Fra il 1954 e il 1955 compie un viaggio in Israele, che così descrive: «quello fu per me un momento di grande educazione politica, perché vissi in un kibbutz comunista. In realtà di marxismo non sapevo praticamente nulla, mentre vissi invece sia queste pratiche cattoliche sia poi queste pratiche comuniste radicali del kibbutz, ero in un kibbutz dove non esisteva famiglia, non esisteva nulla, veramente esistevano sola la comunità e il lavoro» (17).

Potere Operaio e i movimenti extraparlamentari

Abbandonata l’Azione Cattolica, Negri si iscrive con un gruppo di amici cattolici di sinistra padovani al Partito Socialista Italiano, militando in seno alle sue frange estreme, «[…] perché ci sembra libero da incrostazioni staliniste che ci davano molto fastidio fin da allora» (18), e nel 1960 viene eletto nel consiglio comunale di Padova. In seguito, lascia la militanza nei partiti tradizionali per aderire alle organizzazioni della sinistra extraparlamentare. Sarà cofondatore di Potere Operaio e, successivamente, di Autonomia Operaia, due importanti gruppi operaisti, dei quali fu uno dei massimi teorici e ideologi. Così Daghini racconta la nascita di Potere Operaio e della sua rivista: «C’è una fase preparatoria, all’inizio degli anni ‘70, in cui prende forma l’idea di partito come necessità di dare una struttura organizzativa ai processi delle autonomie di fabbrica e di società che si erano venute formando nel ‘68-’69. Il passaggio da La Classe a Potere Operaio si fa su questo. Nel primo numero, accanto alla pianta della città-fabbrica-Mirafiori e al testo sullo scontro politico che racconta le fantastiche invenzioni di circuiti-flussi-tempi-obiettivi delle lotte operaie, l’editoriale pone l’obiettivo di dar forma d’organizza­zione a tutto quel movimento deciso e diretto dai Comitati, affinché possa durare nel tempo, affinché possa diventare una effettiva direzione operaia del ciclo e sappia connettere le avanguardie di classe alle lotte di popolo» (19).

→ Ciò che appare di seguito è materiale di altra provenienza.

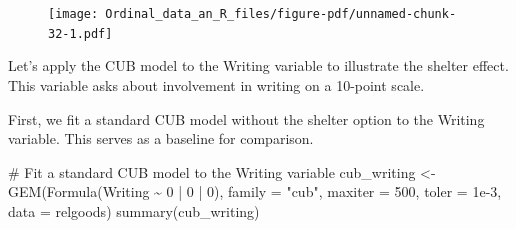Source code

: \documentclass[
  letterpaper,
  DIV=11,
  numbers=noendperiod]{scrartcl}
\newenvironment{Shaded}{\begin{snugshade}}{\end{snugshade}}
\newcommand{\AttributeTok}[1]{\textcolor[rgb]{0.40,0.45,0.13}{#1}}
\newcommand{\CommentTok}[1]{\textcolor[rgb]{0.37,0.37,0.37}{#1}}
\newcommand{\DecValTok}[1]{\textcolor[rgb]{0.68,0.00,0.00}{#1}}
\newcommand{\FloatTok}[1]{\textcolor[rgb]{0.68,0.00,0.00}{#1}}
\newcommand{\FunctionTok}[1]{\textcolor[rgb]{0.28,0.35,0.67}{#1}}
\newcommand{\NormalTok}[1]{\textcolor[rgb]{0.00,0.23,0.31}{#1}}
\newcommand{\OtherTok}[1]{\textcolor[rgb]{0.00,0.23,0.31}{#1}}
\newcommand{\SpecialCharTok}[1]{\textcolor[rgb]{0.37,0.37,0.37}{#1}}
\newcommand{\StringTok}[1]{\textcolor[rgb]{0.13,0.47,0.30}{#1}}
\begin{document}
\begin{Shaded}
\end{Shaded}

\begin{figure}[H]

{\centering \texttt{[image: Ordinal\_data\_an\_R\_files/figure-pdf/unnamed-chunk-32-1.pdf]}

}

\end{figure}

Let's apply the CUB model to the Writing variable to illustrate the
shelter effect. This variable asks about involvement in writing on a
10-point scale.

First, we fit a standard CUB model without the shelter option to the
Writing variable. This serves as a baseline for comparison.

\begin{Shaded}
\begin{Highlighting}[]
\CommentTok{\# Fit a standard CUB model to the \textquotesingle{}Writing\textquotesingle{} variable}
\NormalTok{cub\_writing }\OtherTok{\textless{}{-}} \FunctionTok{GEM}\NormalTok{(}\FunctionTok{Formula}\NormalTok{(Writing }\SpecialCharTok{\textasciitilde{}} \DecValTok{0} \SpecialCharTok{|} \DecValTok{0} \SpecialCharTok{|} \DecValTok{0}\NormalTok{), }\AttributeTok{family =} \StringTok{"cub"}\NormalTok{,}
                  \AttributeTok{maxiter =} \DecValTok{500}\NormalTok{, }\AttributeTok{toler =} \FloatTok{1e{-}3}\NormalTok{, }\AttributeTok{data =}\NormalTok{ relgoods)}
\FunctionTok{summary}\NormalTok{(cub\_writing)}
\end{Highlighting}
\end{Shaded}
\end{document}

La peculiarità di Potere Operaio — una organizzazione in cui, come in gran parte dei gruppi extraparlamentari di sinistra, pochissimi erano gli operai e il gruppo dirigente era composto quasi tutto di professori, fisici, filosofi, persino di un preside, come Emilio Vesce (1939-2001) — consiste nella ricerca e nella progettazione di nuove forme di lotta condotte in modo autonomo rispetto ai tradizionali partiti di sinistra, con cui rifiutava di integrarsi, e in contrasto con lo stesso sindacato, considerati troppo compromessi con il sistema capitalistico. Da qui nasceva il rifiuto del riformismo, ritenuto un atteggiamento di compromesso con le forze ca­pitaliste, e si puntava alla rivoluzione comunista, anche usando la violenza. A questo scopo, all’interno di Potere Operaio, dal 1971 si sviluppa, con il placet di Negri, un’organizzazione clandestina denominata Lavoro Illegale, il cui capo era Valerio Morucci,soggetto però alla supervisione politica di Oreste Scalzone. L’idea era quella di contribuire a creare un clima di guerra civile tramite violenze di piazza e azioni terroristiche. 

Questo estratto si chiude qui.